[Assignment] Retype the records in full, and please keep the pictures out of the copy.

Start of Data for the task

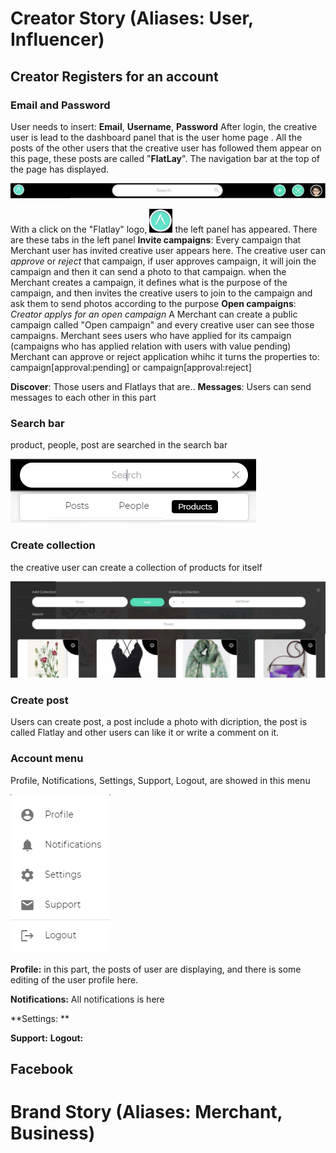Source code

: <!-- TITLE: Flatlay User Story -->
<!-- SUBTITLE: A quick summary of Flatlay User Story -->

# Creator Story (Aliases: User, Influencer)
## Creator Registers for an account
### Email and Password
User needs to insert: **Email**, **Username**, **Password**
After login, the creative user is lead to the dashboard panel that is the user home page .
All the posts of the other users that the creative user has followed them appear on this page, these posts are called "**FlatLay**".
The navigation bar at the top of the page has displayed.

![Screenshot 154](/uploads/screenshot-154.png "Screenshot 154")

With a click on the "Flatlay" logo, ![11](/uploads/11.png "11") the left panel has appeared.
There are these tabs in the left panel
**Invite campaigns**:
Every campaign that Merchant user has invited creative user appears here.
The creative user can *approve* or *reject* that campaign, if  user approves campaign, it will join the campaign and then it can send a photo to that campaign. when the Merchant creates a campaign, it defines what is the purpose of the campaign, and then invites the creative users to join to the campaign and ask them to send  photos according to the purpose
**Open campaigns**:
*Creator applys for an open campaign*
A Merchant can create a public campaign called "Open campaign"  and every creative user can see those campaigns.
Merchant sees users who have applied for its campaign (campaigns who has applied relation with users with value pending)
Merchant can approve or reject application whihc it turns the properties to:
campaign[approval:pending] or campaign[approval:reject]


**Discover**:
Those users and Flatlays  that are..
**Messages**:
Users can send messages to each other in this part
### Search bar

product, people, post are searched in the search bar 

![Screenshot 159](/uploads/screenshot-159.png "Screenshot 159")

### Create collection
the creative user can create a collection of products for itself

![Screenshot 163](/uploads/screenshot-163.png "Screenshot 163")
### Create post
Users can create post, a post include a photo with dicription, the post is called Flatlay and other users can like it or write a comment on it.
### Account menu
Profile, Notifications, Settings, Support, Logout,  are showed in this menu

![Screenshot 160](/uploads/screenshot-160.png "Screenshot 160")

**Profile:** 
in this part, the posts of user are displaying, and there is some editing of the user profile here.

**Notifications:** 
All notifications is here

**Settings: **

**Support:**
**Logout:**
## Facebook








# Brand Story (Aliases: Merchant, Business)

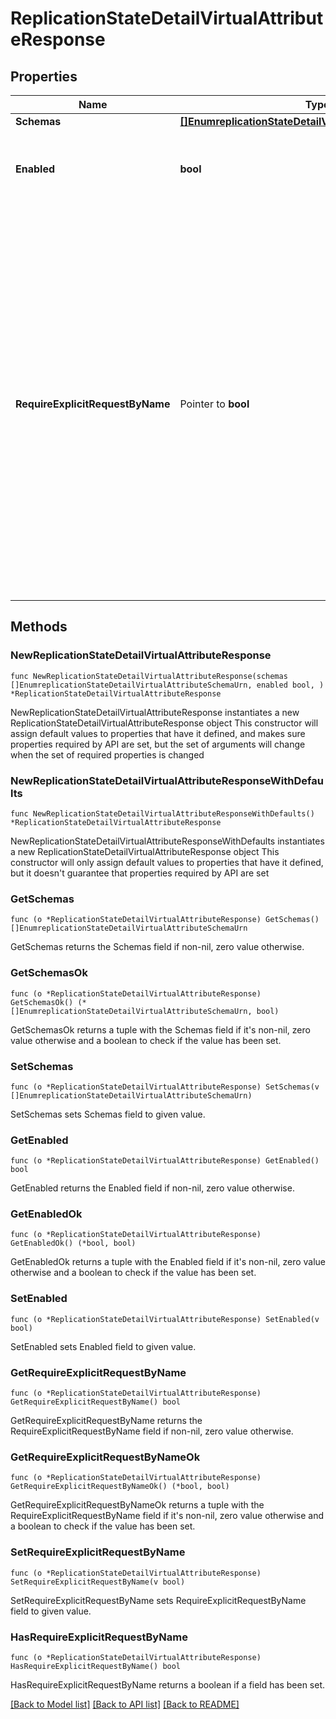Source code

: # ReplicationStateDetailVirtualAttributeResponse

## Properties

Name | Type | Description | Notes
------------ | ------------- | ------------- | -------------
**Schemas** | [**[]EnumreplicationStateDetailVirtualAttributeSchemaUrn**](EnumreplicationStateDetailVirtualAttributeSchemaUrn.md) |  | 
**Enabled** | **bool** | Indicates whether the Virtual Attribute is enabled for use. | 
**RequireExplicitRequestByName** | Pointer to **bool** | Indicates whether attributes of this type must be explicitly included by name in the list of requested attributes. Note that this will only apply to virtual attributes which are associated with an attribute type that is operational. It will be ignored for virtual attributes associated with a non-operational attribute type. | [optional] 

## Methods

### NewReplicationStateDetailVirtualAttributeResponse

`func NewReplicationStateDetailVirtualAttributeResponse(schemas []EnumreplicationStateDetailVirtualAttributeSchemaUrn, enabled bool, ) *ReplicationStateDetailVirtualAttributeResponse`

NewReplicationStateDetailVirtualAttributeResponse instantiates a new ReplicationStateDetailVirtualAttributeResponse object
This constructor will assign default values to properties that have it defined,
and makes sure properties required by API are set, but the set of arguments
will change when the set of required properties is changed

### NewReplicationStateDetailVirtualAttributeResponseWithDefaults

`func NewReplicationStateDetailVirtualAttributeResponseWithDefaults() *ReplicationStateDetailVirtualAttributeResponse`

NewReplicationStateDetailVirtualAttributeResponseWithDefaults instantiates a new ReplicationStateDetailVirtualAttributeResponse object
This constructor will only assign default values to properties that have it defined,
but it doesn't guarantee that properties required by API are set

### GetSchemas

`func (o *ReplicationStateDetailVirtualAttributeResponse) GetSchemas() []EnumreplicationStateDetailVirtualAttributeSchemaUrn`

GetSchemas returns the Schemas field if non-nil, zero value otherwise.

### GetSchemasOk

`func (o *ReplicationStateDetailVirtualAttributeResponse) GetSchemasOk() (*[]EnumreplicationStateDetailVirtualAttributeSchemaUrn, bool)`

GetSchemasOk returns a tuple with the Schemas field if it's non-nil, zero value otherwise
and a boolean to check if the value has been set.

### SetSchemas

`func (o *ReplicationStateDetailVirtualAttributeResponse) SetSchemas(v []EnumreplicationStateDetailVirtualAttributeSchemaUrn)`

SetSchemas sets Schemas field to given value.


### GetEnabled

`func (o *ReplicationStateDetailVirtualAttributeResponse) GetEnabled() bool`

GetEnabled returns the Enabled field if non-nil, zero value otherwise.

### GetEnabledOk

`func (o *ReplicationStateDetailVirtualAttributeResponse) GetEnabledOk() (*bool, bool)`

GetEnabledOk returns a tuple with the Enabled field if it's non-nil, zero value otherwise
and a boolean to check if the value has been set.

### SetEnabled

`func (o *ReplicationStateDetailVirtualAttributeResponse) SetEnabled(v bool)`

SetEnabled sets Enabled field to given value.


### GetRequireExplicitRequestByName

`func (o *ReplicationStateDetailVirtualAttributeResponse) GetRequireExplicitRequestByName() bool`

GetRequireExplicitRequestByName returns the RequireExplicitRequestByName field if non-nil, zero value otherwise.

### GetRequireExplicitRequestByNameOk

`func (o *ReplicationStateDetailVirtualAttributeResponse) GetRequireExplicitRequestByNameOk() (*bool, bool)`

GetRequireExplicitRequestByNameOk returns a tuple with the RequireExplicitRequestByName field if it's non-nil, zero value otherwise
and a boolean to check if the value has been set.

### SetRequireExplicitRequestByName

`func (o *ReplicationStateDetailVirtualAttributeResponse) SetRequireExplicitRequestByName(v bool)`

SetRequireExplicitRequestByName sets RequireExplicitRequestByName field to given value.

### HasRequireExplicitRequestByName

`func (o *ReplicationStateDetailVirtualAttributeResponse) HasRequireExplicitRequestByName() bool`

HasRequireExplicitRequestByName returns a boolean if a field has been set.


[[Back to Model list]](../README.md#documentation-for-models) [[Back to API list]](../README.md#documentation-for-api-endpoints) [[Back to README]](../README.md)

End of Data for the task

[Response]
Source code

: <!-- TITLE: Flatlay User Story -->
<!-- SUBTITLE: A quick summary of Flatlay User Story -->

# Creator Story (Aliases: User, Influencer)
## Creator Registers for an account
### Email and Password
User needs to insert: **Email**, **Username**, **Password**
After login, the creative user is lead to the dashboard panel that is the user home page .
All the posts of the other users that the creative user has followed them appear on this page, these posts are called "**FlatLay**".
The navigation bar at the top of the page has displayed.

![Screenshot 154](/uploads/screenshot-154.png "Screenshot 154")

With a click on the "Flatlay" logo, ![11](/uploads/11.png "11") the left panel has appeared.
There are these tabs in the left panel
**Invite campaigns**:
Every campaign that Merchant user has invited creative user appears here.
The creative user can *approve* or *reject* that campaign, if  user approves campaign, it will join the campaign and then it can send a photo to that campaign. when the Merchant creates a campaign, it defines what is the purpose of the campaign, and then invites the creative users to join to the campaign and ask them to send  photos according to the purpose
**Open campaigns**:
*Creator applys for an open campaign*
A Merchant can create a public campaign called "Open campaign"  and every creative user can see those campaigns.
Merchant sees users who have applied for its campaign (campaigns who has applied relation with users with value pending)
Merchant can approve or reject application whihc it turns the properties to:
campaign[approval:pending] or campaign[approval:reject]


**Discover**:
Those users and Flatlays  that are..
**Messages**:
Users can send messages to each other in this part
### Search bar

product, people, post are searched in the search bar 

![Screenshot 159](/uploads/screenshot-159.png "Screenshot 159")

### Create collection
the creative user can create a collection of products for itself

![Screenshot 163](/uploads/screenshot-163.png "Screenshot 163")
### Create post
Users can create post, a post include a photo with dicription, the post is called Flatlay and other users can like it or write a comment on it.
### Account menu
Profile, Notifications, Settings, Support, Logout,  are showed in this menu

![Screenshot 160](/uploads/screenshot-160.png "Screenshot 160")

**Profile:** 
in this part, the posts of user are displaying, and there is some editing of the user profile here.

**Notifications:** 
All notifications is here

**Settings: **

**Support:**
**Logout:**
## Facebook








# Brand Story (Aliases: Merchant, Business)

Source code

: # ReplicationStateDetailVirtualAttributeResponse

## Properties

Name | Type | Description | Notes
------------ | ------------- | ------------- | -------------
**Schemas** | [**[]EnumreplicationStateDetailVirtualAttributeSchemaUrn**](EnumreplicationStateDetailVirtualAttributeSchemaUrn.md) |  | 
**Enabled** | **bool** | Indicates whether the Virtual Attribute is enabled for use. | 
**RequireExplicitRequestByName** | Pointer to **bool** | Indicates whether attributes of this type must be explicitly included by name in the list of requested attributes. Note that this will only apply to virtual attributes which are associated with an attribute type that is operational. It will be ignored for virtual attributes associated with a non-operational attribute type. | [optional] 

## Methods

### NewReplicationStateDetailVirtualAttributeResponse

`func NewReplicationStateDetailVirtualAttributeResponse(schemas []EnumreplicationStateDetailVirtualAttributeSchemaUrn, enabled bool, ) *ReplicationStateDetailVirtualAttributeResponse`

NewReplicationStateDetailVirtualAttributeResponse instantiates a new ReplicationStateDetailVirtualAttributeResponse object
This constructor will assign default values to properties that have it defined,
and makes sure properties required by API are set, but the set of arguments
will change when the set of required properties is changed

### NewReplicationStateDetailVirtualAttributeResponseWithDefaults

`func NewReplicationStateDetailVirtualAttributeResponseWithDefaults() *ReplicationStateDetailVirtualAttributeResponse`

NewReplicationStateDetailVirtualAttributeResponseWithDefaults instantiates a new ReplicationStateDetailVirtualAttributeResponse object
This constructor will only assign default values to properties that have it defined,
but it doesn't guarantee that properties required by API are set

### GetSchemas

`func (o *ReplicationStateDetailVirtualAttributeResponse) GetSchemas() []EnumreplicationStateDetailVirtualAttributeSchemaUrn`

GetSchemas returns the Schemas field if non-nil, zero value otherwise.

### GetSchemasOk

`func (o *ReplicationStateDetailVirtualAttributeResponse) GetSchemasOk() (*[]EnumreplicationStateDetailVirtualAttributeSchemaUrn, bool)`

GetSchemasOk returns a tuple with the Schemas field if it's non-nil, zero value otherwise
and a boolean to check if the value has been set.

### SetSchemas

`func (o *ReplicationStateDetailVirtualAttributeResponse) SetSchemas(v []EnumreplicationStateDetailVirtualAttributeSchemaUrn)`

SetSchemas sets Schemas field to given value.


### GetEnabled

`func (o *ReplicationStateDetailVirtualAttributeResponse) GetEnabled() bool`

GetEnabled returns the Enabled field if non-nil, zero value otherwise.

### GetEnabledOk

`func (o *ReplicationStateDetailVirtualAttributeResponse) GetEnabledOk() (*bool, bool)`

GetEnabledOk returns a tuple with the Enabled field if it's non-nil, zero value otherwise
and a boolean to check if the value has been set.

### SetEnabled

`func (o *ReplicationStateDetailVirtualAttributeResponse) SetEnabled(v bool)`

SetEnabled sets Enabled field to given value.


### GetRequireExplicitRequestByName

`func (o *ReplicationStateDetailVirtualAttributeResponse) GetRequireExplicitRequestByName() bool`

GetRequireExplicitRequestByName returns the RequireExplicitRequestByName field if non-nil, zero value otherwise.

### GetRequireExplicitRequestByNameOk

`func (o *ReplicationStateDetailVirtualAttributeResponse) GetRequireExplicitRequestByNameOk() (*bool, bool)`

GetRequireExplicitRequestByNameOk returns a tuple with the RequireExplicitRequestByName field if it's non-nil, zero value otherwise
and a boolean to check if the value has been set.

### SetRequireExplicitRequestByName

`func (o *ReplicationStateDetailVirtualAttributeResponse) SetRequireExplicitRequestByName(v bool)`

SetRequireExplicitRequestByName sets RequireExplicitRequestByName field to given value.

### HasRequireExplicitRequestByName

`func (o *ReplicationStateDetailVirtualAttributeResponse) HasRequireExplicitRequestByName() bool`

HasRequireExplicitRequestByName returns a boolean if a field has been set.


[[Back to Model list]](../README.md#documentation-for-models) [[Back to API list]](../README.md#documentation-for-api-endpoints) [[Back to README]](../README.md)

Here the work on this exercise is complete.